Would a person with no access to special processor documentation be able to change the CPU's microcode in order to obfuscate the machine's instruction set?

What else would need to be changed for a machine to boot with such a processor - would BIOS manipulation be enough?

Related: http://stackoverflow.com/questions/4366837/what-is-intel-microcode || http://stackoverflow.com/questions/5806589/why-does-intel-hide-internal-risc-core-in-their-processors — Ciro Santilli OurBigBook.com, Jun 19 '15 at 20:15
@d33tah On Intel the microcode is entirely RSA encrypted with the key built-in in transistors. — user2284570, Aug 08 '15 at 15:21
Many of these answers seem to be conflating microcode with micro-ops, such as the one mentioning RISC architectures. Microcode is a lookup table for modifying the behavior of instructions. Micro-ops are the mini-instructions that make up larger instructions and which is the main difference between RISC and CISC, as with RISC, you tend to work closer to the actual hardware, and the instructions you use are closer to micro-ops. — forgetful, Oct 19 '17 at 12:03
Might have some luck with AMD processors https://hackaday.com/2017/12/28/34c3-hacking-into-a-cpus-microcode/ — Steven Spark, Oct 06 '20 at 21:01

score 25 · Answer 1 · edited May 23 '17 at 12:40

Although modern x86 processors allow for runtime microcode upload, the format is model-specific, undocumented, and controlled by checksums and possibly signatures.
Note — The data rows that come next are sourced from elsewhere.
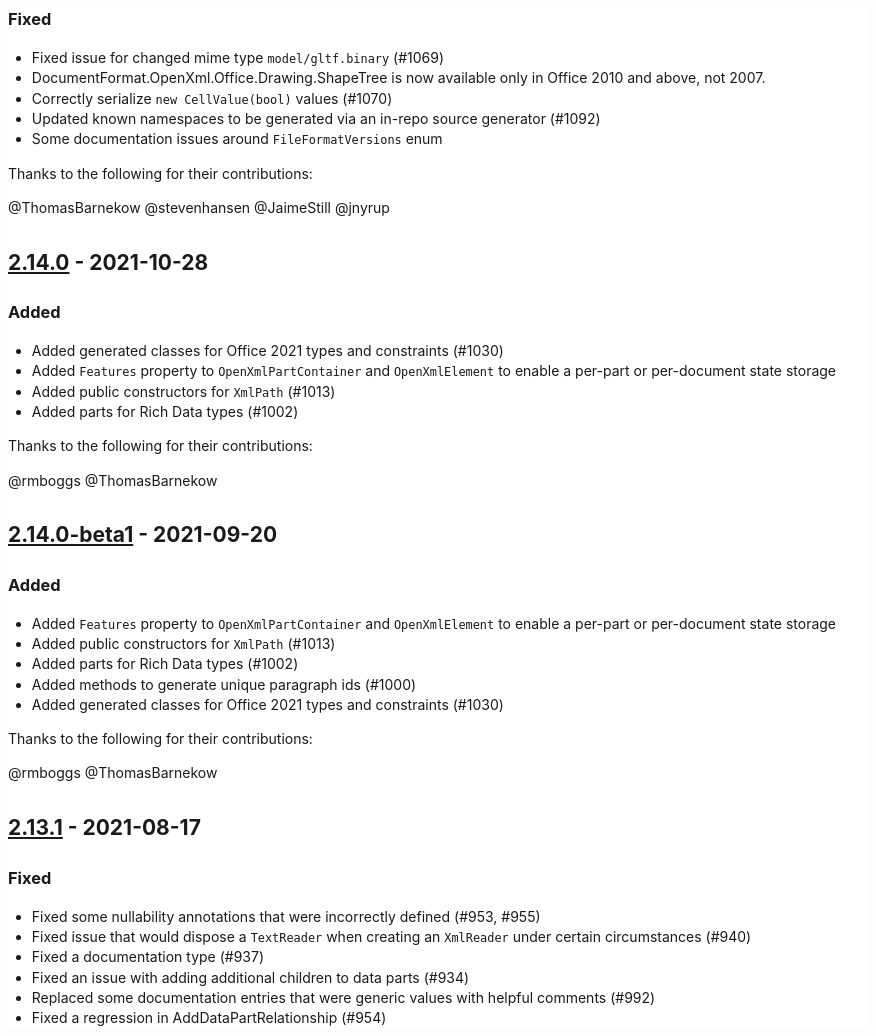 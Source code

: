 ### Fixed
- Fixed issue for changed mime type `model/gltf.binary` (#1069)
- DocumentFormat.OpenXml.Office.Drawing.ShapeTree is now available only in Office 2010 and above, not 2007.
- Correctly serialize `new CellValue(bool)` values (#1070)
- Updated known namespaces to be generated via an in-repo source generator (#1092)
- Some documentation issues around `FileFormatVersions` enum

Thanks to the following for their contributions:

@ThomasBarnekow
@stevenhansen
@JaimeStill
@jnyrup

## [2.14.0] - 2021-10-28

### Added
- Added generated classes for Office 2021 types and constraints (#1030)
- Added `Features` property to `OpenXmlPartContainer` and `OpenXmlElement` to enable a per-part or per-document state storage
- Added public constructors for `XmlPath` (#1013)
- Added parts for Rich Data types (#1002)

Thanks to the following for their contributions:

@rmboggs
@ThomasBarnekow

## [2.14.0-beta1] - 2021-09-20

### Added
- Added `Features` property to `OpenXmlPartContainer` and `OpenXmlElement` to enable a per-part or per-document state storage
- Added public constructors for `XmlPath` (#1013)
- Added parts for Rich Data types (#1002)
- Added methods to generate unique paragraph ids (#1000)
- Added generated classes for Office 2021 types and constraints (#1030)

Thanks to the following for their contributions:

@rmboggs
@ThomasBarnekow

## [2.13.1] - 2021-08-17

### Fixed
- Fixed some nullability annotations that were incorrectly defined (#953, #955)
- Fixed issue that would dispose a `TextReader` when creating an `XmlReader` under certain circumstances (#940)
- Fixed a documentation type (#937)
- Fixed an issue with adding additional children to data parts (#934)
- Replaced some documentation entries that were generic values with helpful comments (#992)
- Fixed a regression in AddDataPartRelationship (#954)


[3.0.0]: https://github.com/dotnet/Open-XML-SDK/compare/v2.20.0...v3.0.0
[2.20.0]: https://github.com/dotnet/Open-XML-SDK/compare/v2.19.0...v2.20.0
[2.19.0]: https://github.com/dotnet/Open-XML-SDK/compare/v2.18.0...v2.19.0
[2.18.0]: https://github.com/dotnet/Open-XML-SDK/compare/v2.17.1...v2.18.0
[2.17.1]: https://github.com/dotnet/Open-XML-SDK/compare/v2.17.0...v2.17.1
[2.17.0]: https://github.com/dotnet/Open-XML-SDK/compare/v2.16.0...v2.17.0
[2.16.0]: https://github.com/dotnet/Open-XML-SDK/compare/v2.15.0...v2.16.0
[2.15.0]: https://github.com/dotnet/Open-XML-SDK/compare/v2.14.0...v2.15.0
[2.14.0]: https://github.com/dotnet/Open-XML-SDK/compare/v2.14.0-beta1...v2.14.0
[2.14.0-beta1]: https://github.com/dotnet/Open-XML-SDK/compare/v2.13.1...v2.14.0-beta1
[2.13.1]: https://github.com/dotnet/Open-XML-SDK/compare/v2.13.0...v2.13.1
[2.13.0]: https://github.com/dotnet/Open-XML-SDK/compare/v2.13.0...v2.13.0
[2.13.0-beta2]: https://github.com/dotnet/Open-XML-SDK/compare/v2.13.0-beta2...v2.13.0-beta2
[2.13.0-beta1]: https://github.com/dotnet/Open-XML-SDK/compare/2.12.3...v2.13.0-beta1
[2.12.3]: https://github.com/dotnet/Open-XML-SDK/compare/v2.12.3...v2.12.1
[2.12.1]: https://github.com/dotnet/Open-XML-SDK/compare/v2.12.1...v2.12.0
[2.12.0]: https://github.com/dotnet/Open-XML-SDK/compare/v2.12.0...v2.11.3
[2.11.3]: https://github.com/dotnet/Open-XML-SDK/compare/v2.11.3...v2.11.2
[2.11.2]: https://github.com/dotnet/Open-XML-SDK/compare/v2.11.2...v2.11.1
[2.11.1]: https://github.com/dotnet/Open-XML-SDK/compare/v2.11.1...v2.11.0
[2.11.0]: https://github.com/dotnet/Open-XML-SDK/compare/v2.11.0...v2.10.1
[2.10.1]: https://github.com/dotnet/Open-XML-SDK/compare/v2.10.1...v2.10.0
[2.10.0]: https://github.com/dotnet/Open-XML-SDK/compare/v2.10.0...v2.9.1
[2.9.1]: https://github.com/dotnet/Open-XML-SDK/compare/v2.9.1...v2.9.0
[2.9.0]: https://github.com/dotnet/Open-XML-SDK/compare/v2.9.0...v2.8.1
[2.8.1]: https://github.com/dotnet/Open-XML-SDK/compare/v2.8.1...v2.8.0
[2.8.0]: https://github.com/dotnet/Open-XML-SDK/compare/v2.8.0...v2.7.2
[2.7.2]: https://github.com/dotnet/Open-XML-SDK/compare/v2.7.1...v2.7.2
[2.7.1]: https://github.com/dotnet/Open-XML-SDK/compare/v2.7.0...v2.7.1
[2.7.0]: https://github.com/dotnet/Open-XML-SDK/compare/v2.6.1...v2.7.0
[2.6.1]: https://github.com/dotnet/Open-XML-SDK/compare/v2.6.0...v2.6.1
[2.6.0]: https://github.com/dotnet/Open-XML-SDK/compare/v2.5.0...v2.6.0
Also, the scope of microcode is somewhat limited nowadays, because most instructions are hardwired. See this answer for some details. Modern operating systems upload microcode blocks upon boot, but these blocks are provided by the CPU vendors themselves for bugfixing purposes.

(Note that microcode which is uploaded is kept in an internal dedicated RAM block, which is not Flash or EEPROM; it is lost when power is cut.)

Update: there seems to be some misconceptions and/or terminology confusion about what microcode is and what it can do, so here are some longer explanations.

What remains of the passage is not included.